» Exercise details
Only the number is needed: count the lines below that hold the string "must".

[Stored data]
════════════════

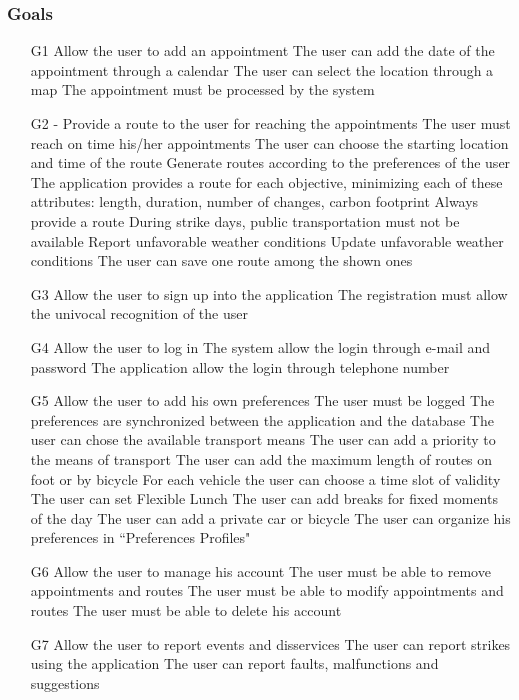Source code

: \subsubsection{Goals}
\begin{itemize}
	\item[G1] Allow the user to add an appointment
	\subitem[G1.1] The user can add the date of the appointment through a calendar
	\subitem[G1.2] The user can select the location through a map
	\subitem[G1.3] The appointment must be processed by the system
	\item[G2] - Provide a route to the user for reaching the appointments
	\subitem[G2.1] The user must reach on time his/her appointments
	\subitem[G2.2] The user can choose the starting location and time of the route
	\subitem[G2.3] Generate routes according to the preferences of the user
	\subitem[G2.4] The application provides a route for each objective, minimizing each of these attributes: length, duration, number of changes, carbon footprint
	\subitem[G2.5] Always provide a route
	\subitem[G2.6] During strike days, public transportation must not be available
	\subitem[G2.7] Report unfavorable weather conditions
	\subitem[G2.8] Update unfavorable weather conditions
	\subitem[G2.9] The user can save one route among the shown ones
	\item[G3] Allow the user to sign up into the application
	\subitem[G3.1] The registration must allow the univocal recognition of the user
	\item[G4] Allow the user to log in
	\subitem[G4.1] The system allow the login through e-mail and password
	\subitem[G4.2] The application allow the login through telephone number
	\item[G5] Allow the user to add his own preferences
	\subitem[G5.1] The user must be logged
	\subitem[G5.2] The preferences are synchronized between the application and the database
	\subitem[G5.3] The user can chose the available transport means
	\subitem[G5.4] The user can add a priority to the means of transport
	\subitem[G5.5] The user can add the maximum length of routes on foot or by bicycle
	\subitem[G5.6] For each vehicle the user can choose a time slot of validity
	\subitem[G5.7] The user can set Flexible Lunch
	\subitem[G5.8] The user can add breaks for fixed moments of the day
	\subitem[G5.9] The user can add a private car or bicycle
	\subitem[G5.10] The user can organize his preferences in “Preferences Profiles"
	\item[G6] Allow the user to manage his account
	\subitem[G6.1] The user must be able to remove appointments and routes
	\subitem[G6.2] The user must be able to modify appointments and routes
	\subitem[G6.3] The user must be able to delete his account
	\item[G7] Allow the user to report events and disservices 
	\subitem[G7.1] The user can report strikes using the application
	\subitem[G7.2] The user can report faults, malfunctions and suggestions
\end{itemize}

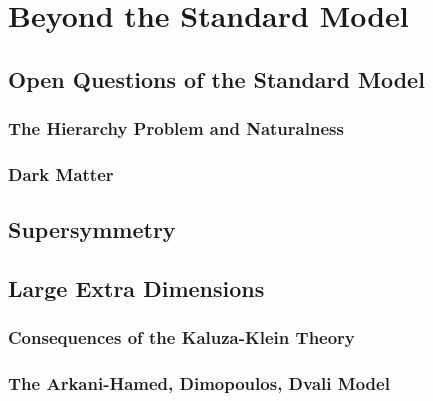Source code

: \documentclass[10pt,twoside,cucitura,classica,english,openany]{toptesi}
\begin{document}


\chapter{Beyond the Standard Model}
\label{cha:beyond-stand-model}

\section{Open Questions of the Standard Model}
\label{sec:open-quest-stand}



\subsection{The Hierarchy Problem and Naturalness}
\label{sec:hier-probl-natur}



\subsection{Dark Matter}
\label{sec:dark-matter}



\section{Supersymmetry}
\label{sec:supersymmetry}



\section{Large Extra Dimensions}
\label{sec:large-extra-dimens}



\subsection{Consequences of the Kaluza-Klein Theory}
\label{sec:cons-kaluza-klein}



\subsection{The Arkani-Hamed, Dimopoulos, Dvali Model}
\label{sec:arkani-hamed-dimop}
\end{document}
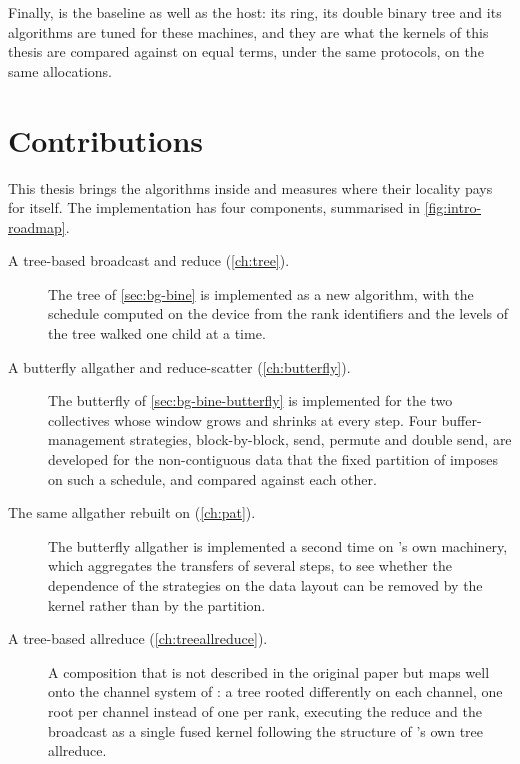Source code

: Finally, \nccl{} is the baseline as well as the host: its ring, its double binary tree and its \pat{} algorithms are tuned for these machines, and they are what the \bine{} kernels of this thesis are compared against on equal terms, under the same protocols, on the same allocations.

\section{Contributions}\label{sec:intro-contributions}

This thesis brings the \bine{} algorithms inside \nccl{} and measures where their locality pays for itself.
The implementation has four components, summarised in \cref{fig:intro-roadmap}.

\begin{description}
  \item[A tree-based broadcast and reduce (\cref{ch:tree}).]
    The \bine{} tree of \cref{sec:bg-bine} is implemented as a new \nccl{} algorithm, with the schedule computed on the device from the rank identifiers and the levels of the tree walked one child at a time.
  \item[A butterfly allgather and reduce-scatter (\cref{ch:butterfly}).]
    The \bine{} butterfly of \cref{sec:bg-bine-butterfly} is implemented for the two collectives whose window grows and shrinks at every step.
    Four buffer-management strategies, block-by-block, send, permute and double send, are developed for the non-contiguous data that the fixed partition of \nccl{} imposes on such a schedule, and compared against each other.
  \item[The same allgather rebuilt on \pat{} (\cref{ch:pat}).]
    The butterfly allgather is implemented a second time on \nccl{}'s own \pat{} machinery, which aggregates the transfers of several steps, to see whether the dependence of the strategies on the data layout can be removed by the kernel rather than by the partition.
  \item[A tree-based allreduce (\cref{ch:treeallreduce}).]
    A composition that is not described in the original \bine{} paper but maps well onto the channel system of \nccl{}: a \bine{} tree rooted differently on each channel, one root per channel instead of one per rank, executing the reduce and the broadcast as a single fused kernel following the structure of \nccl{}'s own tree allreduce.
\end{description}


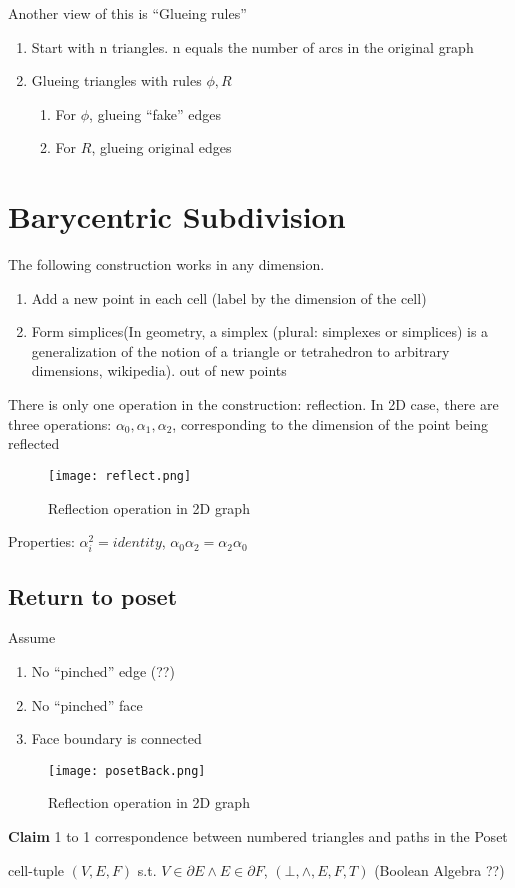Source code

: \documentclass[12pt]{article}
\newcommand{\claim}[1]{\par {\bf Claim }{#1}}
\begin{document}
Another view of this is ``Glueing rules''
\begin{enumerate}[1)]
\item Start with n triangles. n equals the number of arcs in the
  original graph
\item Glueing triangles with rules $\phi, R$
  \begin{enumerate}
  \item For $\phi$, glueing ``fake'' edges
  \item For $R$, glueing original edges
  \end{enumerate}
\end{enumerate}
\section{Barycentric Subdivision}
The following construction works in any dimension.
\begin{enumerate}[1)]
\item Add a new point in each cell (label by the dimension of the
  cell)
\item Form simplices(In geometry, a simplex (plural: simplexes or
  simplices) is a generalization of the notion of a triangle or
  tetrahedron to arbitrary dimensions, wikipedia).  out of new points
\end{enumerate}
There is only one operation in the construction: reflection. In 2D
case, there are three operations: $\alpha_0, \alpha_1, \alpha_2$,
corresponding to the dimension of the point being reflected
\begin{figure}[h!]
  \centering
  \texttt{[image: reflect.png]}
  \caption{Reflection operation in 2D graph}
  \label{fig:reflect}
\end{figure}
Properties: $\alpha_i^2 = identity$,
$\alpha_0\alpha_2 = \alpha_2\alpha_0$
\subsection{Return to poset}
Assume
\begin{enumerate}[1)]
\item No ``pinched'' edge (??)
\item No ``pinched'' face
\item Face boundary is connected
\end{enumerate}
\begin{figure}[h!]
  \centering
  \texttt{[image: posetBack.png]}
  \caption{Reflection operation in 2D graph}
  \label{fig:posetBack}
\end{figure}
\claim{1 to 1 correspondence between numbered triangles and paths in
  the Poset}
\begin{definition}
  cell-tuple $(V, E, F)$ s.t. $V \in \partial E \land E \in \partial
  F$, $(\bot, \land, E, F, T)$ (Boolean Algebra ??)
\end{definition}

 \pagebreak


\end{document}
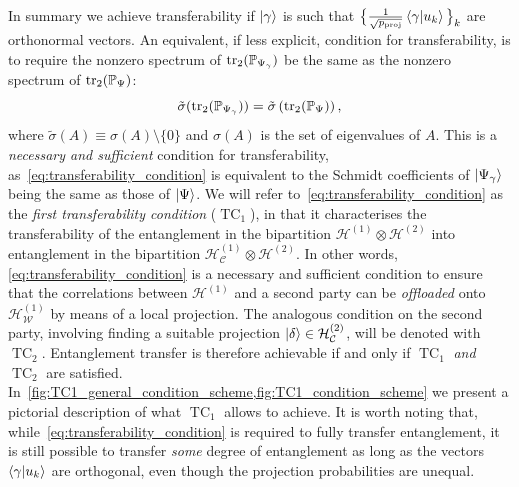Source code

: \documentclass[
	aps, pra,
	superscriptaddress, twocolumn,
	floatfix,
	10pt
]{revtex4-1}
\newcommand{\on}[1]{\operatorname{#1}}
\newcommand{\parTitle}[1]{\noindent{\color{Mahogany}(\emph{#1})}}
\newcommand{\PP}{\mathbb{P}}
\newcommand{\calC}{{\mathcal{C}}}
\newcommand{\calH}{{\mathcal{H}}}
\newcommand{\calW}{{\mathcal{W}}}
\newcommand{\HC}{\calH_{\calC}}
\newcommand{\HW}{\calH_{\calW}}
\begin{document}
\parTitle{Summary of conclusions}
In summary we achieve transferability if $\ket\gamma$ is such that
$\big\{\frac{1}{\sqrt{p_{\on{proj}}}}\braket{\gamma}{u_k}\big\}_k$ are orthonormal vectors.
An equivalent, if less explicit, condition for transferability, is to require the nonzero spectrum of $\tr_2(\PP_{\Psi_\gamma})$ be the same as the nonzero spectrum of $\tr_2(\PP_\Psi)$:
\begin{equation}
    \tilde\sigma(\tr_2(\PP_{\Psi_\gamma})) =
    \tilde\sigma\left(
        \tr_2(\PP_\Psi)
    \right),
    \label{eq:transferability_condition}
\end{equation}
where $\tilde\sigma(A)\equiv\sigma(A)\setminus\{0\}$ and $\sigma(A)$ is the set of eigenvalues of $A$.
This is a \emph{necessary and sufficient} condition for transferability, as~\eqref{eq:transferability_condition} is equivalent to the Schmidt coefficients of $\ket{\Psi_\gamma}$ being the same as those of $\ket{\Psi}$.
We will refer to~\eqref{eq:transferability_condition} as the \emph{first transferability condition} ($\on{TC}_1$), in that it characterises the transferability of the entanglement in the bipartition $\calH^{(1)}\otimes\calH^{(2)}$ into entanglement in the bipartition $\HC^{(1)}\otimes\calH^{(2)}$.
In other words, \eqref{eq:transferability_condition} is a necessary and sufficient condition to ensure that the correlations between $\calH^{(1)}$ and a second party can be \emph{offloaded} onto $\HW^{(1)}$ by means of a local projection.
The analogous condition on the second party, involving finding a suitable projection $\ket\delta\in\HC^{(2)}$, will be denoted with $\on{TC}_2$.
Entanglement transfer is therefore achievable if and only if $\on{TC}_1$ \emph{and} $\on{TC}_2$ are satisfied.
In~\cref{fig:TC1_general_condition_scheme,fig:TC1_condition_scheme} we present a pictorial description of what $\on{TC}_1$ allows to achieve.
It is worth noting that, while~\cref{eq:transferability_condition} is required to fully transfer entanglement, it is still possible to transfer \textit{some} degree of entanglement as long as the vectors  $\braket{\gamma}{u_k}$ are orthogonal, even though the projection probabilities are unequal.
\end{document}
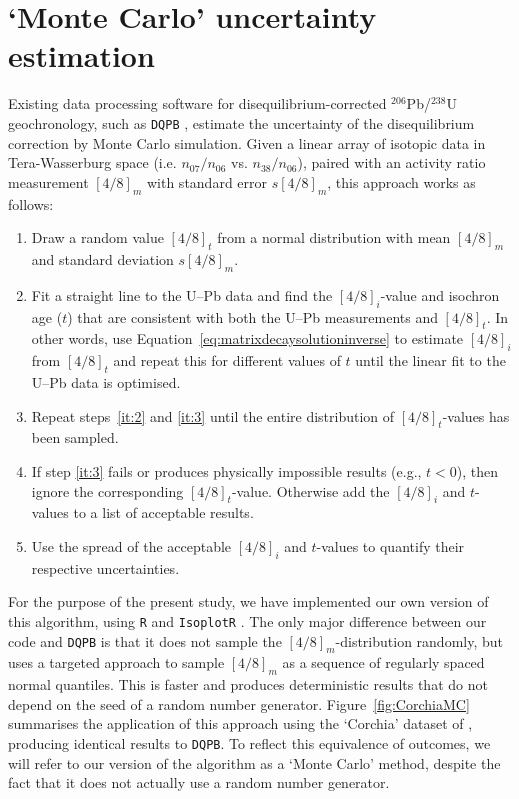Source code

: \documentclass{article}
\begin{document}
\section{`Monte Carlo' uncertainty estimation}\label{sec:MC}

Existing data processing software for disequilibrium-corrected
${}^{206}$Pb/${}^{238}$U geo\-chro\-nology, such as \texttt{DQPB}
\citep{pollard2023}, estimate the uncertainty of the disequilibrium
correction by Monte Carlo simulation. Given a linear array of isotopic
data in Tera-Wasserburg space (i.e. $n_{07}/n_{06}$
vs. $n_{38}/n_{06}$), paired with an activity ratio measurement
$[4/8]_m$ with standard error $s[4/8]_m$, this approach works as
follows:

\begin{enumerate}
\item\label{it:2} Draw a random value $[4/8]_t$ from a normal
  distribution with mean $[4/8]_m$ and standard deviation
  $s[4/8]_m$.
\item\label{it:3} Fit a straight line to the U--Pb data and find the
  $[4/8]_i$-value and isochron age ($t$) that are consistent with
  both the U--Pb measurements and $[4/8]_t$. In other words, use
  Equation~\ref{eq:matrixdecaysolutioninverse} to estimate $[4/8]_i$
  from $[4/8]_t$ and repeat this for different values of $t$ until
  the linear fit to the U--Pb data is optimised.
\item Repeat steps~\ref{it:2} and \ref{it:3} until the entire
  distribution of $[4/8]_t$-values has been sampled.
\item If step \ref{it:3} fails or produces physically impossible
  results (e.g., $t<0$), then ignore the corresponding
  $[4/8]_t$-value. Otherwise add the $[4/8]_i$ and $t$-values to a
  list of acceptable results.\label{it:4}
\item Use the spread of the acceptable $[4/8]_i$ and $t$-values to
  quantify their respective uncertainties.
\end{enumerate}

For the purpose of the present study, we have implemented our own
version of this algorithm, using \texttt{R} and \texttt{IsoplotR}
\citep{vermeesch2018c}.  The only major difference between our code
and \texttt{DQPB} is that it does not sample the
$[4/8]_m$-distribution randomly, but uses a targeted approach to
sample $[4/8]_m$ as a sequence of regularly spaced normal
quantiles. This is faster and produces deterministic results that do
not depend on the seed of a random number
generator. Figure~\ref{fig:CorchiaMC} summarises the application of
this approach using the `Corchia' dataset of \citet{pollard2023},
producing identical results to \texttt{DQPB}. To reflect this
equivalence of outcomes, we will refer to our version of the algorithm
as a `Monte Carlo' method, despite the fact that it does not actually
use a random number generator.\medskip
\end{document}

════════════════

» Answer to the problem
8